* [HOW TO COMPLETE THIS TASK]:
Would you please output only the lines from the one containing "7&quot;&quot;-." through the end of the entries below, exactly as written?

[[ GIVEN ENTRIES open ]]

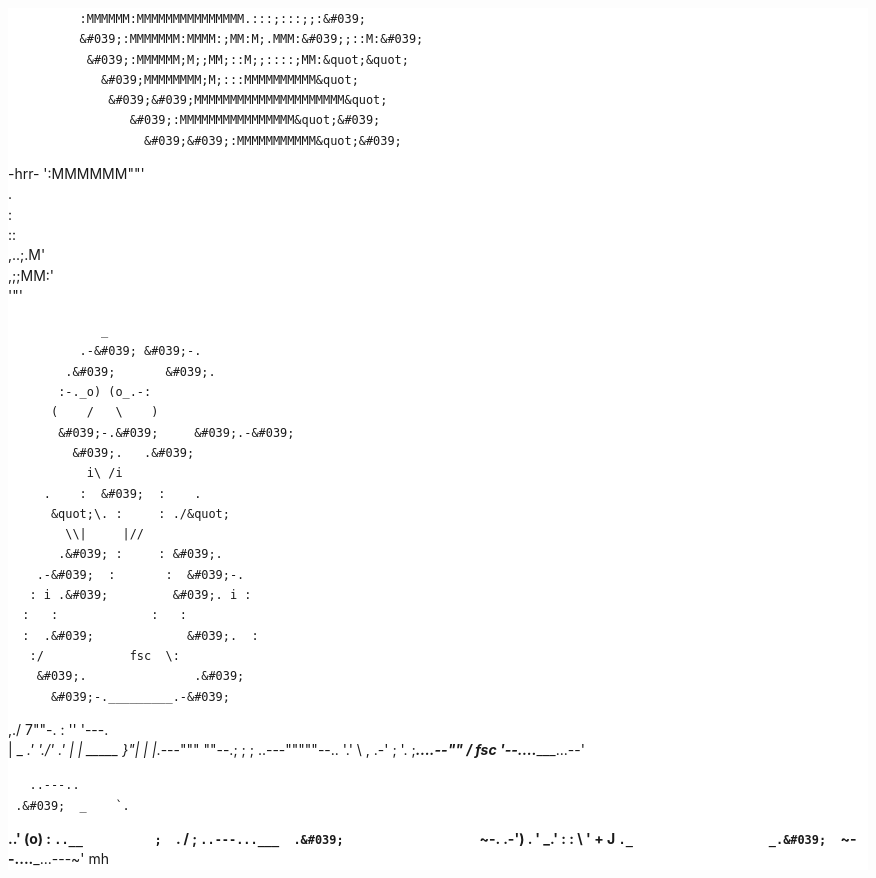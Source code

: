               :MMMMMM:MMMMMMMMMMMMMMM.:::;:::;;:&#039; 
              &#039;:MMMMMMM:MMMM:;MM:M;.MMM:&#039;;::M:&#039;   
               &#039;:MMMMMM;M;;MM;::M;;::::;MM:&quot;&quot;     
                 &#039;MMMMMMMM;M;:::MMMMMMMMMM&quot;       
                  &#039;&#039;MMMMMMMMMMMMMMMMMMMMM&quot;         
                     &#039;:MMMMMMMMMMMMMMMM&quot;&#039;         
                       &#039;&#039;:MMMMMMMMMMM&quot;&#039;           
   -hrr-                  &#039;:MMMMMM&quot;&quot;&#039;             
                             .                     
                             :                     
                            ::                     
                       ,..;.M&#039;                     
                      ,;;MM:&#039;                     
                        &#039;&quot;&#039;


                 _               
              .-&#039; &#039;-.           
            .&#039;       &#039;.         
           :-._o) (o_.-:         
          (    /   \    )       
           &#039;-.&#039;     &#039;.-&#039;         
             &#039;.   .&#039;             
               i\ /i             
         .    :  &#039;  :    .       
          &quot;\. :     : ./&quot;       
            \\|     |//         
           .&#039; :     : &#039;.         
        .-&#039;  :       :  &#039;-.     
       : i .&#039;         &#039;. i :     
      :   :             :   :   
      :  .&#039;             &#039;.  :   
       :/            fsc  \:     
        &#039;.               .&#039;     
          &#039;-._________.-&#039;       


   ,./ 
   7&quot;&quot;-. 
  :  &#039;&#039; &#039;---.   
  |   _ ___.&#039; 
  &#039;._/_&#039;                   .&#039; 
   |  |        _____      }&quot;| 
   |  |_.---&quot;&quot;&quot;     &quot;&quot;--.;  ; 
   ;      ..---&quot;&quot;&quot;&quot;&quot;--.. &#039;.&#039; 
    \   ,            .-&#039;  ; 
     &#039;.  ;___....--&quot;&quot;    / 
 fsc  &#039;--....______...--&#039;




       ..---.. 
     .&#039;  _    `. 
 __..&#039;  (o)    : 
`..__          ; 
     `.       / 
       ;      `..---...___ 
     .&#039;                   `~-. .-&#039;) 
    .                         &#039; _.&#039; 
   :                           : 
   \                           &#039; 
    +                         J 
     `._                   _.&#039; 
        `~--....___...---~&#039; mh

[[ GIVEN ENTRIES closed ]]

* [YOUR SOLUTION]:
   7&quot;&quot;-. 
  :  &#039;&#039; &#039;---.   
  |   _ ___.&#039; 
  &#039;._/_&#039;                   .&#039; 
   |  |        _____      }&quot;| 
   |  |_.---&quot;&quot;&quot;     &quot;&quot;--.;  ; 
   ;      ..---&quot;&quot;&quot;&quot;&quot;--.. &#039;.&#039; 
    \   ,            .-&#039;  ; 
     &#039;.  ;___....--&quot;&quot;    / 
 fsc  &#039;--....______...--&#039;




       ..---.. 
     .&#039;  _    `. 
 __..&#039;  (o)    : 
`..__          ; 
     `.       / 
       ;      `..---...___ 
     .&#039;                   `~-. .-&#039;) 
    .                         &#039; _.&#039; 
   :                           : 
   \                           &#039; 
    +                         J 
     `._                   _.&#039; 
        `~--....___...---~&#039; mh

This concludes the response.